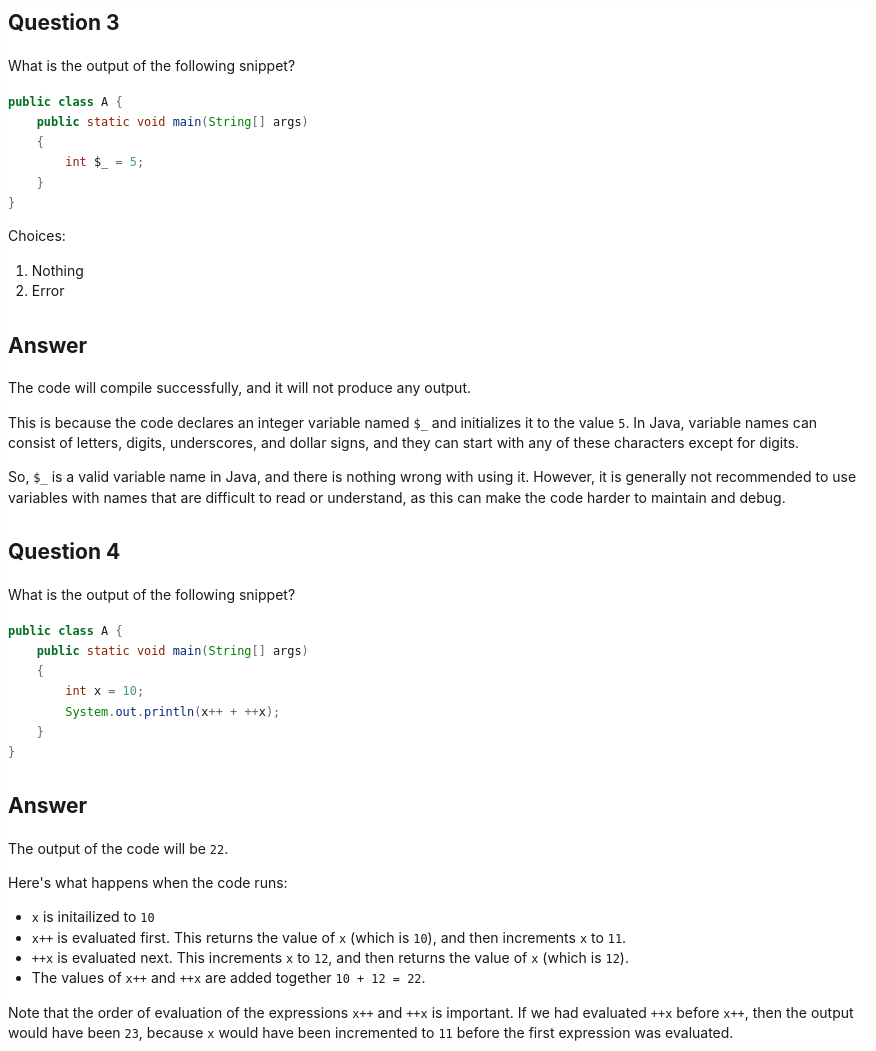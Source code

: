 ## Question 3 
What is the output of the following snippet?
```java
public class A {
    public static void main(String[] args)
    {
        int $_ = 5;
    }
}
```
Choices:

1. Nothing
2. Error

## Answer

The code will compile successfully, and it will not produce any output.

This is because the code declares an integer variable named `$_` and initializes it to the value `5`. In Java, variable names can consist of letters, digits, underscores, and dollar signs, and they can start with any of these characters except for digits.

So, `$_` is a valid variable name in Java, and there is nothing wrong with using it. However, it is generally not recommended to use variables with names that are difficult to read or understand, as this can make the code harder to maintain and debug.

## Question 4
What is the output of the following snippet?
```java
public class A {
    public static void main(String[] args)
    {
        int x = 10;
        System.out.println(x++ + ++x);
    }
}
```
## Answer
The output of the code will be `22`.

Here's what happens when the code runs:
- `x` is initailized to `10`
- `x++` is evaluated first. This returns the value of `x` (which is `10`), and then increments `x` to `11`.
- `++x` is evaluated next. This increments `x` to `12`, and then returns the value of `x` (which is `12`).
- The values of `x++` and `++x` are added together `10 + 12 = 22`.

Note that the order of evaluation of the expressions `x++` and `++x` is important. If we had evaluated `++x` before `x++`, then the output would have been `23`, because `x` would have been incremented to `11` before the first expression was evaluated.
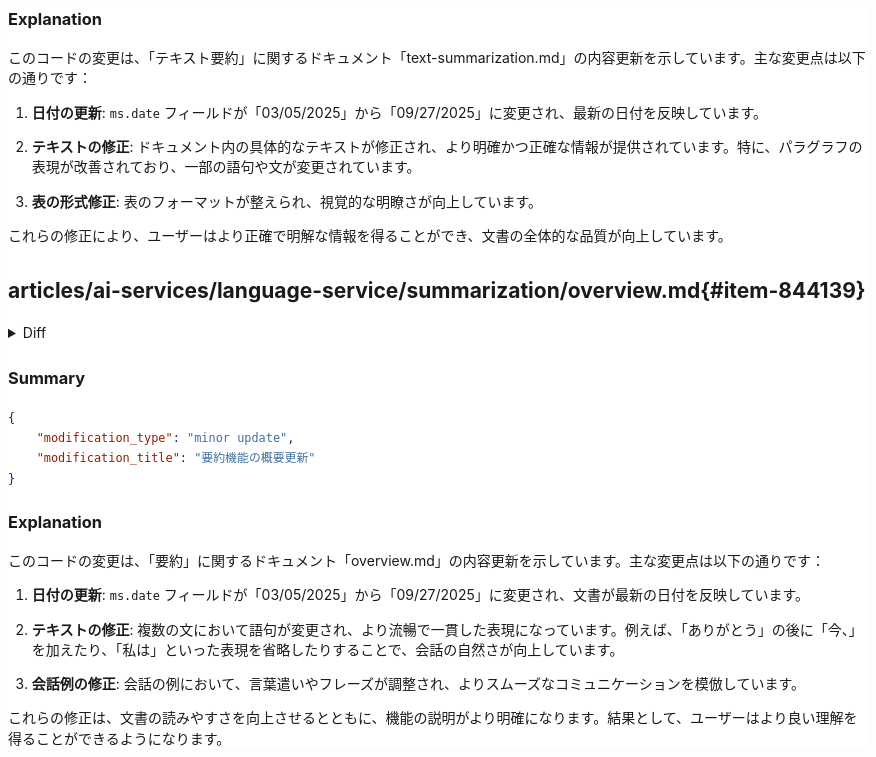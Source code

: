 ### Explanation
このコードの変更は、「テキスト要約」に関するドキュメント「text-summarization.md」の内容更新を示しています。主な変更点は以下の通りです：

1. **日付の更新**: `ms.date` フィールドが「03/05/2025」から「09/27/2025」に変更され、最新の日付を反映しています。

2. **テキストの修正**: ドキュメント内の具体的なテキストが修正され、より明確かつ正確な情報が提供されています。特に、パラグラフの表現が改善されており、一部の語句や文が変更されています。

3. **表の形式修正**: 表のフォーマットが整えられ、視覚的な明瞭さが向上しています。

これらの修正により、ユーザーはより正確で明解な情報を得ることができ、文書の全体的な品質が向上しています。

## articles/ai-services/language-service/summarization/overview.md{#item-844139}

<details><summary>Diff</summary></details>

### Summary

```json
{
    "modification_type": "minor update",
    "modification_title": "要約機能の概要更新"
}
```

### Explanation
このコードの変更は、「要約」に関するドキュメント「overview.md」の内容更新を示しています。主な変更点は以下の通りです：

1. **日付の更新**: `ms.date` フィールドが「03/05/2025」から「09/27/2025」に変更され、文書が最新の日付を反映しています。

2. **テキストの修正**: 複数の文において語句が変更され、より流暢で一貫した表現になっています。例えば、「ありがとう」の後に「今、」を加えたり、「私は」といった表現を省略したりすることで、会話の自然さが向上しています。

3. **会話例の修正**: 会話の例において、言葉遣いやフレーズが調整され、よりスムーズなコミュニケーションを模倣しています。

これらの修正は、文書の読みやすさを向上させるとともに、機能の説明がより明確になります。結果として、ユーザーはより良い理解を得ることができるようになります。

**Problem description:**
All lines above containing the string "summarization" are to be collected.

**Solution:**
このコードの変更は、「テキスト要約」に関するドキュメント「text-summarization.md」の内容更新を示しています。主な変更点は以下の通りです：
## articles/ai-services/language-service/summarization/overview.md{#item-844139}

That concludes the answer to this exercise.